Cominciamo da Cicerone. Questi difendendo Milone fece la più grande difesa dell’istituto. Definì legge naturale il diritto di difendersi “Esiste dunque, o giudici, una legge non scritta ma naturale, da noi né appresa né ereditata né letta, ma attinta dalla natura stessa, una legge che conosciamo non per insegnamento ma fin dalla nascita, non per educazione ma per istinto”, e la legge naturale (nel De re publica) per il grande oratore era “conforme alla natura, la si riscontra in tutti gli uomini; è immutabile ed eterna”; a questa “non è lecito apportare modifiche né toglierne alcunché né annullarla in blocco, e non possiamo esserne esonerati … non sarà diversa da Roma ad Atene o dall’oggi al domani, ma come unica, eterna, immutabile legge governerà tutti i popoli ed in ogni tempo”. Questa legge è naturale perché conforme alla natura umana; è immutabile ed eterna e non dipende dalle decisioni di chi detiene il potere. Essendo, nel caso sia in pericolo la vita, l’unica possibilità di conservarla è rapportabile al conatus di Spinoza, per cui ogni vivente tende a “in suo esse perseverari”, ossia a conservare la propria esistenza.

Se poi passiamo al filosofo che più ha teorizzato lo Stato moderno e la funzione di protezione del potere politico, cioè Hobbes, il quadro non cambia. Il filosofo scriveva che né l’uomo può rinunziare a difendere se stesso, né il sovrano può pretendere l’obbedienza ad un tale precetto; così il suddito ha diritto, nel caso, a rifiutare obbedienza. E potremmo continuare ad elencare le legislazioni, le più varie, le quali, per quanto se ne sa, non dispongono di porgere l’altra guancia, ma, per continuare con Cicerone a legittimare che, in casi estremi, vim repellere licet. Perché in sostanza sono quei casi in cui non è possibile al sovrano assicurare protezione. Ed è tragicamente comico che un uomo, minacciato da energumeni armati, li possa fermare minacciandoli di “fargli causa”. Neppure i teologi cristiani pretendono ciò: resistere o non resistere è una scelta morale, ma difendersi è un diritto.

Anzi secondo taluni, come Jhering, chi difende il proprio diritto è un buon cittadino, perché collabora (attivamente) all’attuazione del diritto oggettivo.

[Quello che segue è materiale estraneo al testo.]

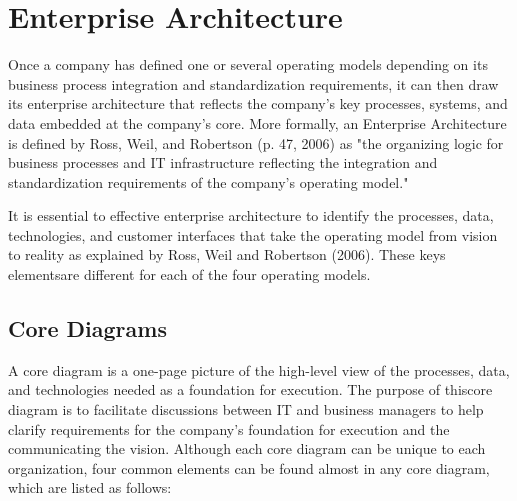 \chapter{Enterprise Architecture}
\label{ch:enterprise-architecture}

Once a company has defined one or several operating models depending on its business process integration and
standardization requirements, it can then draw its enterprise architecture that reflects the company’s key processes,
systems, and data embedded at the company's core.
More formally, an Enterprise Architecture is defined by Ross, Weil, and Robertson (p. 47, 2006) as
"the organizing logic for business processes and IT infrastructure reflecting the integration and standardization
requirements of the company's operating model."

It is essential to effective enterprise architecture to identify the processes, data, technologies, and
customer interfaces that take the operating model from vision to reality as explained
by Ross, Weil and Robertson (2006).
These keys elementsare different for each of the four operating models.

\section*{Core Diagrams}

A core diagram is a one-page picture of the high-level view of the processes, data, and technologies needed as a
foundation for execution.
The purpose of thiscore diagram is to facilitate discussions between IT and business managers to help clarify
requirements for the company's foundation for execution and the communicating the vision.
Although each core diagram can be unique to each organization, four common elements can be found almost
in any core diagram, which are listed as follows:

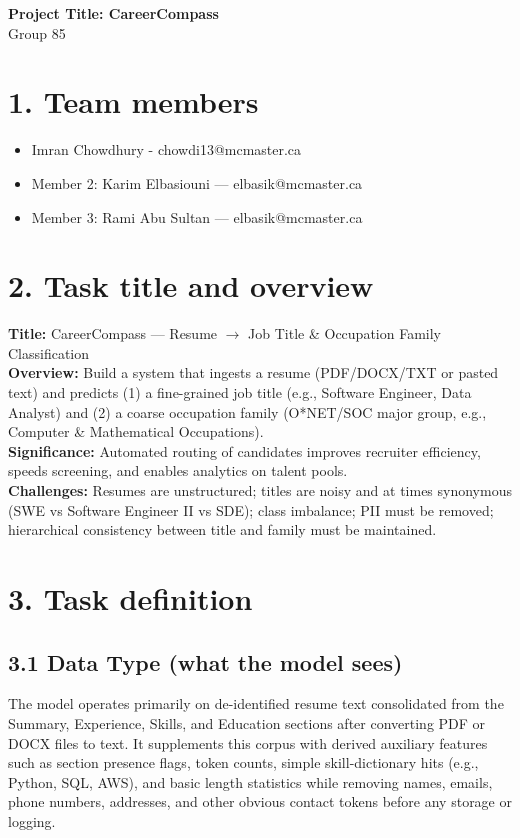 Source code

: \documentclass[12pt]{article}
\begin{document}
\begin{center}
  {\Large\bfseries Project Title: CareerCompass}\\[8pt]
  {\normalsize Group 85}
\end{center}

\section*{1. Team members}
\begin{itemize}
  \item Imran Chowdhury - chowdi13@mcmaster.ca
  \item Member 2: Karim Elbasiouni — elbasik@mcmaster.ca
  \item Member 3: Rami Abu Sultan — elbasik@mcmaster.ca
\end{itemize}

\section*{2. Task title and overview}
\textbf{Title:} CareerCompass — Resume $\rightarrow$ Job Title \& Occupation Family Classification\\

\textbf{Overview:} Build a system that ingests a resume (PDF/DOCX/TXT or pasted text) and predicts (1) a fine-grained job title (e.g., Software Engineer, Data Analyst) and (2) a coarse occupation family (O*NET/SOC major group, e.g., Computer \& Mathematical Occupations).\\

\textbf{Significance:} Automated routing of candidates improves recruiter efficiency, speeds screening, and enables analytics on talent pools.  \\

\textbf{Challenges:} Resumes are unstructured; titles are noisy and at times synonymous (SWE vs Software Engineer II vs SDE); class imbalance; PII must be removed; hierarchical consistency between title and family must be maintained.\\

\setlength{\parindent}{0pt}

\section*{3. Task definition}
\subsection*{3.1 Data Type (what the model sees)}
The model operates primarily on de-identified resume text consolidated from the Summary, Experience, Skills, and Education sections after converting PDF or DOCX files to text. It supplements this corpus with derived auxiliary features such as section presence flags, token counts, simple skill-dictionary hits (e.g., Python, SQL, AWS), and basic length statistics while removing names, emails, phone numbers, addresses, and other obvious contact tokens before any storage or logging.
\end{document}
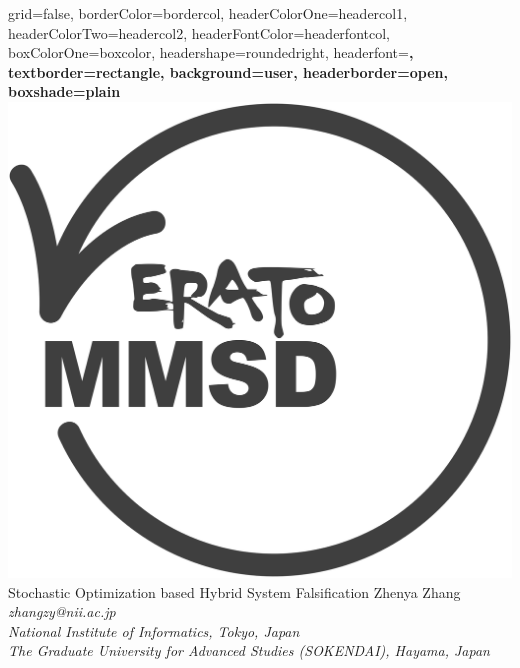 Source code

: \documentclass[a0paper,portrait]{baposter}
\begin{document}
\begin{poster}{
grid=false,
borderColor=bordercol, %
headerColorOne=headercol1, %
headerColorTwo=headercol2, %
headerFontColor=headerfontcol, %
boxColorOne=boxcolor, %
headershape=roundedright, %
headerfont=\Large\sf\bf, %
textborder=rectangle,
background=user,
headerborder=open, %
boxshade=plain
}
{\includegraphics[scale=0.2]{erato.png}}
%
%
{\huge    {Stochastic Optimization based Hybrid System Falsification} } %
{\vspace{0.3em} \smaller Zhenya Zhang  \\  %
   \smaller \it{zhangzy@nii.ac.jp} \\
\smaller \it {National Institute of Informatics, Tokyo, Japan}\\ \it{The Graduate University for Advanced Studies (SOKENDAI), Hayama, Japan} } %


\end{poster}
\end{document}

C’è da chiedersi per quale ragione, a parte la evidente necessità di propaganda, in certi ambienti politici si sostengano tesi così contrarie a qualche millennio di pensiero e così ragionevoli (se non razionali).

Probabilmente perché – per un vizio congenito della “sinistra” – questa ha l’abitudine di paragonare la realtà socio-politica non con altre realtà ma con le proprie idee e aspirazioni. Raffronto cioè tra realtà ed immaginazione, in cui questa è sempre vincente proprio perché svincolata dal “fattuale”, ossia dal concreto. Non conoscendo la fantasia i limiti della realtà, è possibile fantasticare di mondi e società perfetti dove gli uomini si vogliono tutti bene, oppure in cui lo Stato è così efficiente da impedire il compimento di qualsiasi delitto. Come in un film di fantascienza di successo, dove il tutto era affidato a mutanti con capacità di pre-cognizione (cioè da profeti); gratta, gratta si parte dal rivendicare utopie come “ragione” e si finisce per affidarsi a Nostradamus o alla Sibilla. Cioè a film, maghi, indovini (e ciarlatani). Diversamente da Cicerone, Hobbes e gli altri che si accontentavano della ragione umana e della realtà dei fatti.